Go through the data below and work out how many lines contain "amount"; the answer is the number alone.

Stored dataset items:
▼

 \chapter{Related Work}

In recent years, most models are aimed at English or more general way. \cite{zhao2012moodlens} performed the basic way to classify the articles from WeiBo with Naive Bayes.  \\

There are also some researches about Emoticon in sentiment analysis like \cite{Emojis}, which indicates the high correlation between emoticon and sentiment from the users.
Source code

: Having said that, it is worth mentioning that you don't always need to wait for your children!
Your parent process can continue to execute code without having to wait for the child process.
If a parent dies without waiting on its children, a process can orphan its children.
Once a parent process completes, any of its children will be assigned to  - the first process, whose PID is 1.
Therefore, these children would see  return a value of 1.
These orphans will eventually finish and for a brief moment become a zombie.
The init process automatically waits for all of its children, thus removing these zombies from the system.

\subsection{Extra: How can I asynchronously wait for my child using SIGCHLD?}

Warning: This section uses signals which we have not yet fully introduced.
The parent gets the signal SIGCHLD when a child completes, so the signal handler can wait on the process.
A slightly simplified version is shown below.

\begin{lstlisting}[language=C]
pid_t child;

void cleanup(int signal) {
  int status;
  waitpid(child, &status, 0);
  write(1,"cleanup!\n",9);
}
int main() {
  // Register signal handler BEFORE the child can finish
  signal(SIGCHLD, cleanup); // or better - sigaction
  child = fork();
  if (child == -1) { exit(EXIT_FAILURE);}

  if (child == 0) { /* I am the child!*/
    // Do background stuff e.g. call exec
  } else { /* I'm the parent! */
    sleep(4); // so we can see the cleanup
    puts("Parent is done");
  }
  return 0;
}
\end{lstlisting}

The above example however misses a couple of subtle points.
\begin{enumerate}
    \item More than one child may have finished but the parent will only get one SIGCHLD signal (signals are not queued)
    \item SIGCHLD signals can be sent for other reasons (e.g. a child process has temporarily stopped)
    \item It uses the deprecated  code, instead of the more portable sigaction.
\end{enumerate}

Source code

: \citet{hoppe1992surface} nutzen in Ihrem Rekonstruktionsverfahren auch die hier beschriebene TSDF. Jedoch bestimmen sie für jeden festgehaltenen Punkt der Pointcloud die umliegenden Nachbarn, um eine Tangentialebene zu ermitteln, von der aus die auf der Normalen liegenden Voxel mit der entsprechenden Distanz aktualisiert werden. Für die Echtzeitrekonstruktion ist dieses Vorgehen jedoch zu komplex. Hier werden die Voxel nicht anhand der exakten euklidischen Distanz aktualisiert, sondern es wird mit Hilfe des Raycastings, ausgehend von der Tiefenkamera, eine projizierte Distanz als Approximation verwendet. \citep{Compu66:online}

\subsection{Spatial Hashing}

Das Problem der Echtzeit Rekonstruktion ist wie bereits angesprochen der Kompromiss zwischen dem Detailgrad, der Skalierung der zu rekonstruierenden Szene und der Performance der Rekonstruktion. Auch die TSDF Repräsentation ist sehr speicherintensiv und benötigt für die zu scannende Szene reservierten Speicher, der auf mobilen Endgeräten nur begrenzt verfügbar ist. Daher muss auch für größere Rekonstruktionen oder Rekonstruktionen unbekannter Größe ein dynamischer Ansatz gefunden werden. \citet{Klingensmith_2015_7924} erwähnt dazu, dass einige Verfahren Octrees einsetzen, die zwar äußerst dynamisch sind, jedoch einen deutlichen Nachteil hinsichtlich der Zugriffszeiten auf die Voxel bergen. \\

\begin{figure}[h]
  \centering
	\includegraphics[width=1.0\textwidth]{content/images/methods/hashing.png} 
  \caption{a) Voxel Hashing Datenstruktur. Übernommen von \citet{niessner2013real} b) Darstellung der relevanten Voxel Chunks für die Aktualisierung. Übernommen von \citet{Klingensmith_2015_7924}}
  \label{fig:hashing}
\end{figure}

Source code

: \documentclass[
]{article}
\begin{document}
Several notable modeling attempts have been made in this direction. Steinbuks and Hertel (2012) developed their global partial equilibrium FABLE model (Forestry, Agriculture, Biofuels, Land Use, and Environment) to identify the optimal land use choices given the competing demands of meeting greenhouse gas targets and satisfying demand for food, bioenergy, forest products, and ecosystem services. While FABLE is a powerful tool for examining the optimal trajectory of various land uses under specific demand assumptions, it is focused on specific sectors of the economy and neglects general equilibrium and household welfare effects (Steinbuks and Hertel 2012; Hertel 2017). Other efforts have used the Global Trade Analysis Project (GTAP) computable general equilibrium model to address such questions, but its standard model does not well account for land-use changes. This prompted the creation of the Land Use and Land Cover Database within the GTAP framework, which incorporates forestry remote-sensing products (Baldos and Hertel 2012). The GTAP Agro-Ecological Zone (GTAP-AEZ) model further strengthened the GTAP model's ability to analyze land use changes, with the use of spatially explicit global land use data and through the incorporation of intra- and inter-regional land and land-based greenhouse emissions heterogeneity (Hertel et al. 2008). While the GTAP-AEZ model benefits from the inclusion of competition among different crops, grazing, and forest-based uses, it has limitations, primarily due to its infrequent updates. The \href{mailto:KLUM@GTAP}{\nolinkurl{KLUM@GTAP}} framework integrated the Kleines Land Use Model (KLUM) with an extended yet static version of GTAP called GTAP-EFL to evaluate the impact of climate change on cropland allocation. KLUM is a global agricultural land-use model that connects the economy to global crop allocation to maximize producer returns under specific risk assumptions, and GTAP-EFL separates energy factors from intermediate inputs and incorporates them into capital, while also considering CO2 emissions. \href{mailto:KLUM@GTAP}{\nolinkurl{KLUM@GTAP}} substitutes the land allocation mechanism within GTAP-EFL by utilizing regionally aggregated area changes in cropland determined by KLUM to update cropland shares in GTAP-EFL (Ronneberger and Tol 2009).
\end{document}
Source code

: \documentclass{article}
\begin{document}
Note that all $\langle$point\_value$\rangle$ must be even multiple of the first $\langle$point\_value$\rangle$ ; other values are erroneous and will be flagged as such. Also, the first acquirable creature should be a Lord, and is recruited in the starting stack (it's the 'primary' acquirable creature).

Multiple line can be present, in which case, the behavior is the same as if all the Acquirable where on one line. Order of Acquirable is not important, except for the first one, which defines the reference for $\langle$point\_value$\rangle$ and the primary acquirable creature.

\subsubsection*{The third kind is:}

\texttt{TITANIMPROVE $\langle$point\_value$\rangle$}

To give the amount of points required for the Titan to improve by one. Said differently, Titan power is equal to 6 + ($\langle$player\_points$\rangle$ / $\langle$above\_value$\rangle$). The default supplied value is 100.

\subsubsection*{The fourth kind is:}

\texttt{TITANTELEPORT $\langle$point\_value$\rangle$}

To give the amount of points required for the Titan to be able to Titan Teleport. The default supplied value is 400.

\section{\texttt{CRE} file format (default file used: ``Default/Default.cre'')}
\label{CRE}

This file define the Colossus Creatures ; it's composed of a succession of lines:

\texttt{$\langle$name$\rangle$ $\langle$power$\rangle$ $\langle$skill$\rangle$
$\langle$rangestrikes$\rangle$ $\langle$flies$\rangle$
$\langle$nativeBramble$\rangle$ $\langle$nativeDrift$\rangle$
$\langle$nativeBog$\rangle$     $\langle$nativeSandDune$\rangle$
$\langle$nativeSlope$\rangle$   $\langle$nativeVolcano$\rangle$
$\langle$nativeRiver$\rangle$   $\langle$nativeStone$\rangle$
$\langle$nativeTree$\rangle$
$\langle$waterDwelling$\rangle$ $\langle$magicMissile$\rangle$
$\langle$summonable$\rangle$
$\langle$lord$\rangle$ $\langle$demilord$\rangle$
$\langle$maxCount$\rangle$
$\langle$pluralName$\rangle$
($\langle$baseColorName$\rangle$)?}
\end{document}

▲

Task output:
2